Saved entries
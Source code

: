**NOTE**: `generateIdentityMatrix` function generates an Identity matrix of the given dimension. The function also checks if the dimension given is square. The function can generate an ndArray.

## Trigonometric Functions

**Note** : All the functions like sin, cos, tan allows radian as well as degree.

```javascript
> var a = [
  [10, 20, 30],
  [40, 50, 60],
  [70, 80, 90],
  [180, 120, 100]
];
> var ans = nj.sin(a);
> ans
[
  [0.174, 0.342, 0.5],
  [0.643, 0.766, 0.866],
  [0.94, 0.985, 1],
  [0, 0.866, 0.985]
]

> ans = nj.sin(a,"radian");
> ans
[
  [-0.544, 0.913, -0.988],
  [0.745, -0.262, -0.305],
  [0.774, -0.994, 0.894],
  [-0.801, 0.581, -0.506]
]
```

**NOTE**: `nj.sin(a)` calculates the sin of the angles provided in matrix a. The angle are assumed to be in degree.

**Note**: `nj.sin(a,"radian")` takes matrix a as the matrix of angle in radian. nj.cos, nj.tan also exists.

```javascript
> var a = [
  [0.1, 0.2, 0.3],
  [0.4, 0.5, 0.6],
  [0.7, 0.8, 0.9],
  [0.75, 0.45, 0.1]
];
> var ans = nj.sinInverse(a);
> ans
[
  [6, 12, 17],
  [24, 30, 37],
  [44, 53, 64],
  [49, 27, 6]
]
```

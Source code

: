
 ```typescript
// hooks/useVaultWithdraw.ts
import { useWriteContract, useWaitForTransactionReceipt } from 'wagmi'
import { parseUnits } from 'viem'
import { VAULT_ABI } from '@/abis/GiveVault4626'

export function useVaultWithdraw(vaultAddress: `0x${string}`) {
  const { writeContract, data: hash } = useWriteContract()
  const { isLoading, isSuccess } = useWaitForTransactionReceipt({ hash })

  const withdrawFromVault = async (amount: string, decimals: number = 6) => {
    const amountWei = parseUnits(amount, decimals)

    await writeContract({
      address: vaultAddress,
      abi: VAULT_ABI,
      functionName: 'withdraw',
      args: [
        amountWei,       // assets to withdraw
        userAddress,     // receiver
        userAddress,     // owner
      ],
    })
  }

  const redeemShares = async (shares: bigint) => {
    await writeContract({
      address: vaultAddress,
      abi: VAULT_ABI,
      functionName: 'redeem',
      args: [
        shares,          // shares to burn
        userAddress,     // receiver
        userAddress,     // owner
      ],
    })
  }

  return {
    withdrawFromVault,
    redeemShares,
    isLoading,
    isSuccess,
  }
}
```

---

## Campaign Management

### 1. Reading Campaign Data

● Exercise
Every line from above should appear again in the answer, exactly as written.

● Written response
Source code

:**NOTE**: `generateIdentityMatrix` function generates an Identity matrix of the given dimension. The function also checks if the dimension given is square. The function can generate an ndArray.

## Trigonometric Functions

**Note** : All the functions like sin, cos, tan allows radian as well as degree.

```javascript
> var a = [
  [10, 20, 30],
  [40, 50, 60],
  [70, 80, 90],
  [180, 120, 100]
];
> var ans = nj.sin(a);
> ans
[
  [0.174, 0.342, 0.5],
  [0.643, 0.766, 0.866],
  [0.94, 0.985, 1],
  [0, 0.866, 0.985]
]

> ans = nj.sin(a,"radian");
> ans
[
  [-0.544, 0.913, -0.988],
  [0.745, -0.262, -0.305],
  [0.774, -0.994, 0.894],
  [-0.801, 0.581, -0.506]
]
```

**NOTE**: `nj.sin(a)` calculates the sin of the angles provided in matrix a. The angle are assumed to be in degree.

**Note**: `nj.sin(a,"radian")` takes matrix a as the matrix of angle in radian. nj.cos, nj.tan also exists.

```javascript
> var a = [
  [0.1, 0.2, 0.3],
  [0.4, 0.5, 0.6],
  [0.7, 0.8, 0.9],
  [0.75, 0.45, 0.1]
];
> var ans = nj.sinInverse(a);
> ans
[
  [6, 12, 17],
  [24, 30, 37],
  [44, 53, 64],
  [49, 27, 6]
]
```

Source code

:
 ```typescript
// hooks/useVaultWithdraw.ts
import { useWriteContract, useWaitForTransactionReceipt } from 'wagmi'
import { parseUnits } from 'viem'
import { VAULT_ABI } from '@/abis/GiveVault4626'

export function useVaultWithdraw(vaultAddress: `0x${string}`) {
  const { writeContract, data: hash } = useWriteContract()
  const { isLoading, isSuccess } = useWaitForTransactionReceipt({ hash })

  const withdrawFromVault = async (amount: string, decimals: number = 6) => {
    const amountWei = parseUnits(amount, decimals)

    await writeContract({
      address: vaultAddress,
      abi: VAULT_ABI,
      functionName: 'withdraw',
      args: [
        amountWei,       // assets to withdraw
        userAddress,     // receiver
        userAddress,     // owner
      ],
    })
  }

  const redeemShares = async (shares: bigint) => {
    await writeContract({
      address: vaultAddress,
      abi: VAULT_ABI,
      functionName: 'redeem',
      args: [
        shares,          // shares to burn
        userAddress,     // receiver
        userAddress,     // owner
      ],
    })
  }

  return {
    withdrawFromVault,
    redeemShares,
    isLoading,
    isSuccess,
  }
}
```

---

## Campaign Management

### 1. Reading Campaign Data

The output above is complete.